Opinion / Andrew Tuck
Chance is a fine thing
Fifteen years ago my partner and I were looking to move house. We’d seen lots of places but none had clicked (although when your other half has taken against a house because they “don’t like the look of the skirting boards” you wonder if anything short of a palazzo will ever pass muster). Then, one morning, we went to view a house in London’s Islington and, after about one minute and seeing just one room, we both turned to the agent and said, “This is ours.” There was just something about the place that felt right: simple, sunny, a good garden. A feeling. And then? We lost it.

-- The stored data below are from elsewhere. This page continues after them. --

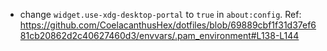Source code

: *	change `widget.use-xdg-desktop-portal` to `true` in `about:config`. Ref: https://github.com/CoelacanthusHex/dotfiles/blob/69889cbf1f31d37ef681cb20862d2c40627460d3/envvars/.pam_environment#L138-L144
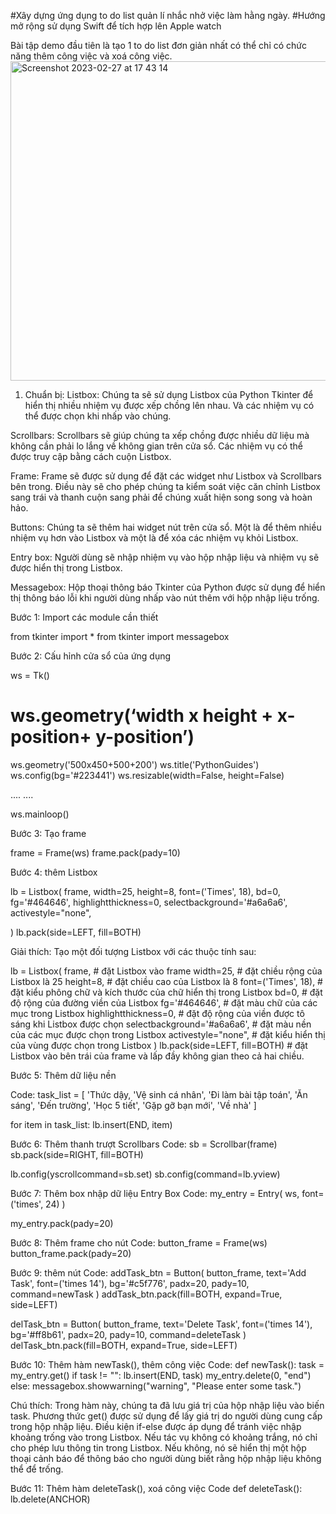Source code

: #Xây dựng ứng dụng to do list quản lí nhắc nhở việc làm hằng ngày.
#Hướng mở rộng sử dụng Swift để tích hợp lên Apple watch

Bài tập demo đầu tiên là tạo 1 to do list đơn giản nhất có thể chỉ có chức năng thêm công việc và xoá công việc.
<img width="511" alt="Screenshot 2023-02-27 at 17 43 14" src="https://user-images.githubusercontent.com/109997053/221542917-1b604de1-e3da-4440-bd9a-91eda183ea11.png">

1. Chuẩn bị:
Listbox: Chúng ta sẽ sử dụng Listbox của Python Tkinter để hiển thị nhiều nhiệm vụ được xếp chồng lên nhau. Và các nhiệm vụ có thể được chọn khi nhấp vào chúng.

Scrollbars: Scrollbars sẽ giúp chúng ta xếp chồng được nhiều dữ liệu mà không cần phải lo lắng về không gian trên cửa sổ. Các nhiệm vụ có thể được truy cập bằng cách cuộn Listbox.

Frame: Frame sẽ được sử dụng để đặt các widget như Listbox và Scrollbars bên trong. Điều này sẽ cho phép chúng ta kiểm soát việc căn chỉnh Listbox sang trái và thanh cuộn sang phải để chúng xuất hiện song song và hoàn hảo.

Buttons: Chúng ta sẽ thêm hai widget nút trên cửa sổ. Một là để thêm nhiều nhiệm vụ hơn vào Listbox và một là để xóa các nhiệm vụ khỏi Listbox.

Entry box: Người dùng sẽ nhập nhiệm vụ vào hộp nhập liệu và nhiệm vụ sẽ được hiển thị trong Listbox.

Messagebox: Hộp thoại thông báo Tkinter của Python được sử dụng để hiển thị thông báo lỗi khi người dùng nhấp vào nút thêm với hộp nhập liệu trống.


Bước 1: Import các module cần thiết

from tkinter import *
from tkinter import messagebox

Bước 2: Cấu hỉnh cửa sổ của ứng dụng

ws = Tk()
# ws.geometry(‘width x height + x-position+ y-position’)
ws.geometry('500x450+500+200')
ws.title('PythonGuides')
ws.config(bg='#223441')
ws.resizable(width=False, height=False)

....
....

ws.mainloop()

Bước 3: Tạo frame

frame = Frame(ws)
frame.pack(pady=10)

Bước 4: thêm Listbox

lb = Listbox(
    frame,
    width=25,
    height=8,
    font=('Times', 18),
    bd=0,
    fg='#464646',
    highlightthickness=0,
    selectbackground='#a6a6a6',
    activestyle="none",
    
)
lb.pack(side=LEFT, fill=BOTH)

Giải thích:
Tạo một đối tượng Listbox với các thuộc tính sau:

lb = Listbox(
frame, # đặt Listbox vào frame
width=25, # đặt chiều rộng của Listbox là 25
height=8, # đặt chiều cao của Listbox là 8
font=('Times', 18), # đặt kiểu phông chữ và kích thước của chữ hiển thị trong Listbox
bd=0, # đặt độ rộng của đường viền của Listbox
fg='#464646', # đặt màu chữ của các mục trong Listbox
highlightthickness=0, # đặt độ rộng của viền được tô sáng khi Listbox được chọn
selectbackground='#a6a6a6', # đặt màu nền của các mục được chọn trong Listbox
activestyle="none", # đặt kiểu hiển thị của vùng được chọn trong Listbox
)
lb.pack(side=LEFT, fill=BOTH) # đặt Listbox vào bên trái của frame và lấp đầy không gian theo cả hai chiều.

Bước 5:  Thêm dữ liệu nền

Code:
task_list = [
    'Thức dậy,
    'Vệ sinh cá nhân',
    'Đi làm bài tập toán',
    'Ăn sáng',
    'Đến trường',
    'Học 5 tiết',
    'Gặp gỡ bạn mới',
    'Về nhà'
    ]


for item in task_list:
    lb.insert(END, item)

Bước 6: Thêm thanh trượt Scrollbars
Code:
sb = Scrollbar(frame)
sb.pack(side=RIGHT, fill=BOTH)

lb.config(yscrollcommand=sb.set)
sb.config(command=lb.yview)

Bước 7: Thêm box nhập dữ liệu Entry Box
Code:
my_entry = Entry(
    ws,
    font=('times', 24)
    )

my_entry.pack(pady=20)

Bước 8: Thêm frame cho nút
Code:
button_frame = Frame(ws)
button_frame.pack(pady=20)

Bước 9: thêm nút
Code:
addTask_btn = Button(
    button_frame,
    text='Add Task',
    font=('times 14'),
    bg='#c5f776',
    padx=20,
    pady=10,
    command=newTask
)
addTask_btn.pack(fill=BOTH, expand=True, side=LEFT)

delTask_btn = Button(
    button_frame,
    text='Delete Task',
    font=('times 14'),
    bg='#ff8b61',
    padx=20,
    pady=10,
    command=deleteTask
)
delTask_btn.pack(fill=BOTH, expand=True, side=LEFT)

Bước 10: Thêm hàm newTask(), thêm công việc
Code:
def newTask():
    task = my_entry.get()
    if task != "":
        lb.insert(END, task)
        my_entry.delete(0, "end")
    else:
        messagebox.showwarning("warning", "Please enter some task.")


Chú thích:
Trong hàm này, chúng ta đã lưu giá trị của hộp nhập liệu vào biến task.
Phương thức get() được sử dụng để lấy giá trị do người dùng cung cấp trong hộp nhập liệu.
Điều kiện if-else được áp dụng để tránh việc nhập khoảng trống vào trong Listbox.
Nếu tác vụ không có khoảng trắng, nó chỉ cho phép lưu thông tin trong Listbox. Nếu không, nó sẽ hiển thị một hộp thoại cảnh báo để thông báo cho người dùng biết rằng hộp nhập liệu không thể để trống.

Bước 11: Thêm hàm deleteTask(), xoá công việc
Code 
def deleteTask():
    lb.delete(ANCHOR)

So, back on the hunt. A year passes. And then it happens again. It’s a smaller house in a different ’hood that has been empty for some time following the death of the owner. I see it alone the first time. But I know it’s right and make the call: “I’ve found it,” I say excitedly. And then? We get it.
Another year passes and we have some money to start changing things, to make it ours. The builders pull away a kitchen cupboard and discover that some letters have fallen down the back, via the narrowest of cracks. One of the letters is addressed to the former owner but has been forwarded from his previous address (said letter has been lost in this dark gap for a good decade by now). And his old address? The house we lost the first time.
Coincidence? Of course. I can whittle down the seemingly huge odds: we are talking about two houses in London, similar in style. And perhaps we responded to his taste in both places? But even so, when I tell people the story, they are convinced that “this is a sign”. And perhaps I am too.
I am writing this while on holiday in Chile. I landed last Sunday morning, checked into the hotel and needed coffee. The dining room was open and there were only two other people in there. I tuned in to them speaking Portuguese but there was something else about their voices that stood out. I stared: it was two friends from São Paulo. We got over the shock and then discovered that we had the exact same travel plans for the coming days, right down to the same hotels. Coincidence.
I can go on: a conversation with a man at another table in a New York café who says that, one day, he’d like to go to London. He has a friend there. Perhaps I know him? I explain that London is a big place. He tells me his friend’s name – it’s someone I know very well.
How, in a world with so many millions of people, are these coincidences so common? Well, lots of genius statisticians have looked at the world of coincidence and come to the conclusion that so many millions of people is precisely why these events happen. So perhaps a better question is why these moments of coincidence have such impact and resonate with us in a way that seems to matter. Now I promise it’s not the pisco sours at play, or the thin air up here in the Atacama desert, but perhaps – in what feels like a world where faith is diminished – these events make us see meaning in the everyday. They hint at things we can’t explain away with our usual cynicism. And beyond all that? Well, they make bloody good stories.